Take this week’s public rebuke, by John Bolton, the new US National Security Advisor to President Donald J Trump, in a speech to the Federalist Society, when he threw down the gauntlet to the International Criminal Court (ICC), calling it a danger and an enemy to US national interests and security.
But, the apologists of the ICC, based at The Hague, Netherlands, who have been projecting that court, as an even-handed justice system with competent jurisdiction over matters referred to it, in dealing with ending impunity on genocide, war crimes and crimes against humanity across the world, appear to be cowards, who won’t pick the challenge from Bolton, and fight.
In the speech, Bolton, fired broadsides, calling the ICC “ineffective,” “unaccountable,” “deeply flawed,” and “outright dangerous,” to US national interests and security, and threatened to impose sanctions and prosecute its judges, freeze their assets, or those of companies that deal with the court. Bolton was responding to ICC prosecutor’s request to start an investigation of U.S. officials for detainee abuses in Afghanistan and elsewhere, describing them as “utterly unfounded” and “unjustifiable.” He then threatened that the US will use any means necessary to protect its citizens and those of its allies from unjust prosecution by “this illegitimate court.”
Specifically, Bolton said, the US will not cooperate with the ICC and will provide no assistance to the court. And if the ICC “comes after the United States,” the U.S. will “fight back” by banning its judges and prosecutors from entering the US, freezing their assets, and prosecuting them in the U.S. criminal justice system. The U.S. will do the same for “any company or state that assists an ICC investigation of Americans.”
A week has since passed and there hasn’t been any public response from Brussels, where, the EU Commission president, Jean-Claude Juncker, instead, chose to divert attention, by floating a tantalizing, although unrealistic new economic deal, in an effort that is aimed at frustrating China’s re-invigorated engagement with African governments and peoples. It is getting too late for Europeans, to hoodwink Africans any further, that after over five hundred years of close engagement, including through direct colonialism, that Europe means well for Africa. Europeans’ collective desires are evidently, not to help or see Africa’s socio-economic transformation into an equal partner and player at the global stage. In their view, Africans must play peripheral and non-consequential fiddle.

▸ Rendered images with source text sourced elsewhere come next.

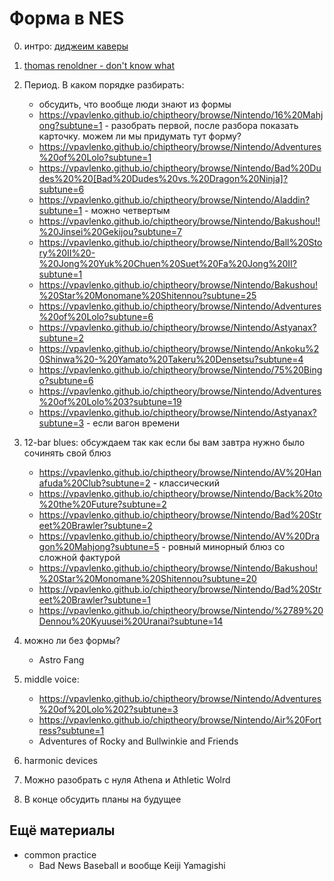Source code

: # Форма в NES

0. интро: [диджеим каверы](https://vpavlenko.github.io/chiptheory/search/covers/)
0. [thomas renoldner - don't know what](https://vimeo.com/412906856)
1. Период. В каком порядке разбирать:
   - обсудить, что вообще люди знают из формы
   - https://vpavlenko.github.io/chiptheory/browse/Nintendo/16%20Mahjong?subtune=1 - разобрать первой, после разбора показать карточку. можем ли мы придумать тут форму?
   - https://vpavlenko.github.io/chiptheory/browse/Nintendo/Adventures%20of%20Lolo?subtune=1
   - https://vpavlenko.github.io/chiptheory/browse/Nintendo/Bad%20Dudes%20%20[Bad%20Dudes%20vs.%20Dragon%20Ninja]?subtune=6
   - https://vpavlenko.github.io/chiptheory/browse/Nintendo/Aladdin?subtune=1 - можно четвертым
   - https://vpavlenko.github.io/chiptheory/browse/Nintendo/Bakushou!!%20Jinsei%20Gekijou?subtune=7
   - https://vpavlenko.github.io/chiptheory/browse/Nintendo/Ball%20Story%20II%20-%20Jong%20Yuk%20Chuen%20Suet%20Fa%20Jong%20II?subtune=1
   - https://vpavlenko.github.io/chiptheory/browse/Nintendo/Bakushou!%20Star%20Monomane%20Shitennou?subtune=25
   - https://vpavlenko.github.io/chiptheory/browse/Nintendo/Adventures%20of%20Lolo?subtune=6
   - https://vpavlenko.github.io/chiptheory/browse/Nintendo/Astyanax?subtune=2
   - https://vpavlenko.github.io/chiptheory/browse/Nintendo/Ankoku%20Shinwa%20-%20Yamato%20Takeru%20Densetsu?subtune=4
   - https://vpavlenko.github.io/chiptheory/browse/Nintendo/75%20Bingo?subtune=6
   - https://vpavlenko.github.io/chiptheory/browse/Nintendo/Adventures%20of%20Lolo%203?subtune=19
   - https://vpavlenko.github.io/chiptheory/browse/Nintendo/Astyanax?subtune=3 - если вагон времени 
2. 12-bar blues: обсуждаем так как если бы вам завтра нужно было сочинять свой блюз
   - https://vpavlenko.github.io/chiptheory/browse/Nintendo/AV%20Hanafuda%20Club?subtune=2 - классический
   - https://vpavlenko.github.io/chiptheory/browse/Nintendo/Back%20to%20the%20Future?subtune=2
   - https://vpavlenko.github.io/chiptheory/browse/Nintendo/Bad%20Street%20Brawler?subtune=2
   - https://vpavlenko.github.io/chiptheory/browse/Nintendo/AV%20Dragon%20Mahjong?subtune=5 - ровный минорный блюз со сложной фактурой
   - https://vpavlenko.github.io/chiptheory/browse/Nintendo/Bakushou!%20Star%20Monomane%20Shitennou?subtune=20
   - https://vpavlenko.github.io/chiptheory/browse/Nintendo/Bad%20Street%20Brawler?subtune=1
   - https://vpavlenko.github.io/chiptheory/browse/Nintendo/%2789%20Dennou%20Kyuusei%20Uranai?subtune=14
4. можно ли без формы?
   - Astro Fang
3. middle voice:
   - https://vpavlenko.github.io/chiptheory/browse/Nintendo/Adventures%20of%20Lolo%202?subtune=3
   - https://vpavlenko.github.io/chiptheory/browse/Nintendo/Air%20Fortress?subtune=1
   - Adventures of Rocky and Bullwinkie and Friends
4. harmonic devices

3. Можно разобрать с нуля Athena и Athletic Wolrd

6. В конце обсудить планы на будущее



## Ещё материалы

- common practice
   - Bad News Baseball и вообще Keiji Yamagishi
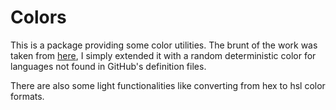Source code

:# Colors

This is a package providing some color utilities. The brunt of the work was taken from [here](https://github.com/ozh/github-colors), I simply extended it with a random deterministic color for languages not found in GitHub's definition files.

There are also some light functionalities like converting from hex to hsl color formats.
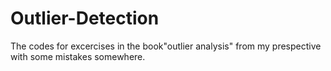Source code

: # Outlier-Detection
The codes for excercises in the book"outlier analysis" from my prespective with some mistakes somewhere.
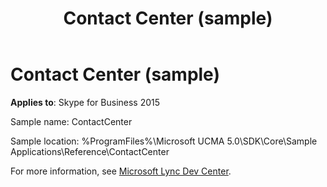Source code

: ﻿---
title: Contact Center (sample)
TOCTitle: Contact Center (sample)
ms:assetid: 18bab0a0-6d24-4168-a75f-e404f7f8a970
ms:mtpsurl: https://msdn.microsoft.com/en-us/library/Dn454818(v=office.16)
ms:contentKeyID: 65240106
ms.date: 07/27/2015
mtps_version: v=office.16
---

# Contact Center (sample)


**Applies to**: Skype for Business 2015

Sample name: ContactCenter

Sample location: %ProgramFiles%\\Microsoft UCMA 5.0\\SDK\\Core\\Sample Applications\\Reference\\ContactCenter

For more information, see [Microsoft Lync Dev Center](https://go.microsoft.com/fwlink/?linkid=201840).

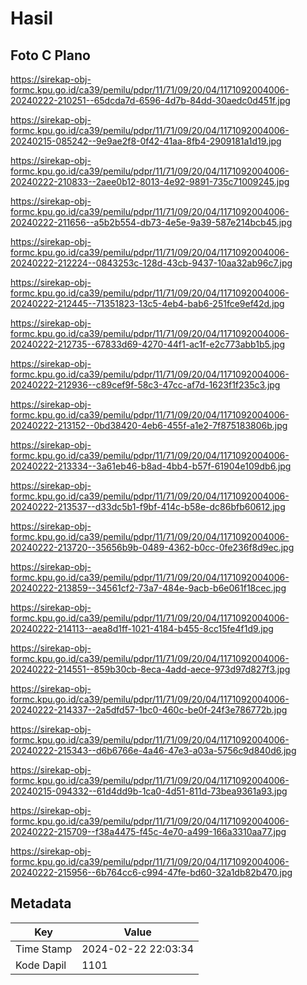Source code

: # Hasil

## Foto C Plano

https://sirekap-obj-formc.kpu.go.id/ca39/pemilu/pdpr/11/71/09/20/04/1171092004006-20240222-210251--65dcda7d-6596-4d7b-84dd-30aedc0d451f.jpg

https://sirekap-obj-formc.kpu.go.id/ca39/pemilu/pdpr/11/71/09/20/04/1171092004006-20240215-085242--9e9ae2f8-0f42-41aa-8fb4-2909181a1d19.jpg

https://sirekap-obj-formc.kpu.go.id/ca39/pemilu/pdpr/11/71/09/20/04/1171092004006-20240222-210833--2aee0b12-8013-4e92-9891-735c71009245.jpg

https://sirekap-obj-formc.kpu.go.id/ca39/pemilu/pdpr/11/71/09/20/04/1171092004006-20240222-211656--a5b2b554-db73-4e5e-9a39-587e214bcb45.jpg

https://sirekap-obj-formc.kpu.go.id/ca39/pemilu/pdpr/11/71/09/20/04/1171092004006-20240222-212224--0843253c-128d-43cb-9437-10aa32ab96c7.jpg

https://sirekap-obj-formc.kpu.go.id/ca39/pemilu/pdpr/11/71/09/20/04/1171092004006-20240222-212445--71351823-13c5-4eb4-bab6-251fce9ef42d.jpg

https://sirekap-obj-formc.kpu.go.id/ca39/pemilu/pdpr/11/71/09/20/04/1171092004006-20240222-212735--67833d69-4270-44f1-ac1f-e2c773abb1b5.jpg

https://sirekap-obj-formc.kpu.go.id/ca39/pemilu/pdpr/11/71/09/20/04/1171092004006-20240222-212936--c89cef9f-58c3-47cc-af7d-1623f1f235c3.jpg

https://sirekap-obj-formc.kpu.go.id/ca39/pemilu/pdpr/11/71/09/20/04/1171092004006-20240222-213152--0bd38420-4eb6-455f-a1e2-7f875183806b.jpg

https://sirekap-obj-formc.kpu.go.id/ca39/pemilu/pdpr/11/71/09/20/04/1171092004006-20240222-213334--3a61eb46-b8ad-4bb4-b57f-61904e109db6.jpg

https://sirekap-obj-formc.kpu.go.id/ca39/pemilu/pdpr/11/71/09/20/04/1171092004006-20240222-213537--d33dc5b1-f9bf-414c-b58e-dc86bfb60612.jpg

https://sirekap-obj-formc.kpu.go.id/ca39/pemilu/pdpr/11/71/09/20/04/1171092004006-20240222-213720--35656b9b-0489-4362-b0cc-0fe236f8d9ec.jpg

https://sirekap-obj-formc.kpu.go.id/ca39/pemilu/pdpr/11/71/09/20/04/1171092004006-20240222-213859--34561cf2-73a7-484e-9acb-b6e061f18cec.jpg

https://sirekap-obj-formc.kpu.go.id/ca39/pemilu/pdpr/11/71/09/20/04/1171092004006-20240222-214113--aea8d1ff-1021-4184-b455-8cc15fe4f1d9.jpg

https://sirekap-obj-formc.kpu.go.id/ca39/pemilu/pdpr/11/71/09/20/04/1171092004006-20240222-214551--859b30cb-8eca-4add-aece-973d97d827f3.jpg

https://sirekap-obj-formc.kpu.go.id/ca39/pemilu/pdpr/11/71/09/20/04/1171092004006-20240222-214337--2a5dfd57-1bc0-460c-be0f-24f3e786772b.jpg

https://sirekap-obj-formc.kpu.go.id/ca39/pemilu/pdpr/11/71/09/20/04/1171092004006-20240222-215343--d6b6766e-4a46-47e3-a03a-5756c9d840d6.jpg

https://sirekap-obj-formc.kpu.go.id/ca39/pemilu/pdpr/11/71/09/20/04/1171092004006-20240215-094332--61d4dd9b-1ca0-4d51-811d-73bea9361a93.jpg

https://sirekap-obj-formc.kpu.go.id/ca39/pemilu/pdpr/11/71/09/20/04/1171092004006-20240222-215709--f38a4475-f45c-4e70-a499-166a3310aa77.jpg

https://sirekap-obj-formc.kpu.go.id/ca39/pemilu/pdpr/11/71/09/20/04/1171092004006-20240222-215956--6b764cc6-c994-47fe-bd60-32a1db82b470.jpg


## Metadata

| Key        | Value               |
| ---------- | ------------------- |
| Time Stamp | 2024-02-22 22:03:34 |
| Kode Dapil | 1101                |



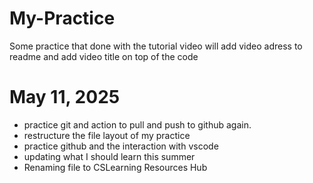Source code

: # My-Practice
Some practice that done with the tutorial video
will add video adress to readme and add video title on top of the code

# May 11, 2025 
- practice git and action to pull and push to github again.
- restructure the file layout of my practice
- practice github and the interaction with vscode
- updating what I should learn this summer
- Renaming file to CSLearning Resources Hub
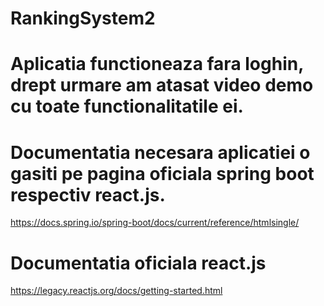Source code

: # RankingSystem2

# Aplicatia functioneaza fara loghin, drept urmare am atasat video demo cu toate functionalitatile ei. 
# Documentatia necesara aplicatiei o gasiti pe pagina oficiala spring boot respectiv react.js.
https://docs.spring.io/spring-boot/docs/current/reference/htmlsingle/

# Documentatia oficiala react.js
https://legacy.reactjs.org/docs/getting-started.html
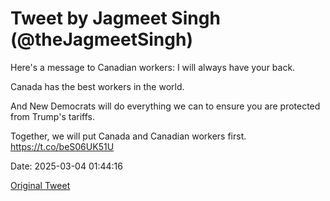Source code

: # Tweet by Jagmeet Singh (@theJagmeetSingh)

Here's a message to Canadian workers: I will always have your back.

Canada has the best workers in the world.

And New Democrats will do everything we can to ensure you are protected from Trump's tariffs.

Together, we will put Canada and Canadian workers first. https://t.co/beS06UK51U

Date: 2025-03-04 01:44:16

[Original Tweet](https://x.com/theJagmeetSingh/status/1896738433357529312)
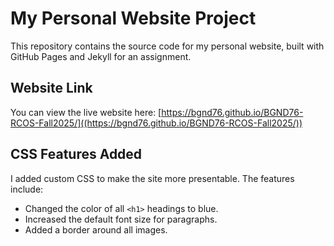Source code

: # My Personal Website Project

This repository contains the source code for my personal website, built with GitHub Pages and Jekyll for an assignment.

## Website Link

You can view the live website here: [https://bgnd76.github.io/BGND76-RCOS-Fall2025/]((https://bgnd76.github.io/BGND76-RCOS-Fall2025/))

## CSS Features Added

I added custom CSS to make the site more presentable. The features include:
- Changed the color of all `<h1>` headings to blue.
- Increased the default font size for paragraphs.
- Added a border around all images.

And this should remind many Ugandans, of the incident in May 2016, when EU ambassadors led by their patron, Deborah Malac, the US ambassador here, walked out on President Yoweri Museveni, because he took a swipe at the ICC in reference to Sudanese president Omar Bashir, who was among the guest attending the inauguration ceremonies at Kololo Independence Grounds. And this had also come against the backdrop of President Museveni’s robust defence of President Uhuru Kenyatta and his Vice, William Ruto, who had been indicted by the ICC, before the charges collapsed like a pack of cards.
When the ambassadors stormed out, many Ugandans expected them to resign their respective posting in Uganda and return home, but well they are still here serving. Also, Bashir continues to maintain diplomatic relations with Uganda, other African, and world governments. That saga, and Bolton’s rebuke, should perhaps teach the European ambassadors and their local agents, new political etiquette, that maybe, they don’t have to always punch above their weight.
It may not be very well-understood by many, but it shouldn’t be forgotten, that the failed Arab-Spring, was a strategic plan by the United States, to create and spread instability in neighboring regions of North Africa and Arab Islamic countries as away to divide and weaken the growing strength of the EU. The EU members fell for it, falsely believing they could quickly find credible and durable allies to bid their game, but, have now been left to shoulder the fallout of illegal immigrants, Islamic State and the failed states that surround Europe.
I believe that every Ugandan with access to traditional and modern media reads the daily migration challenges in the EU, while Trump is holding it from far away wagging a very long stick. The long term geo-strategic ramifications of those immigrants entering Europe and the counter reaction from among a depressed European population are getting really scary.
As for John Bolton’s gauntlet, many in the global community would still challenge the ICC judges to go ahead with the Afghan and Guantanamo investigations, and not be cowed, if not for any other reason, but simply to demonstrate that justice should be served to all equally as a way to restore some public confidence in the international systems.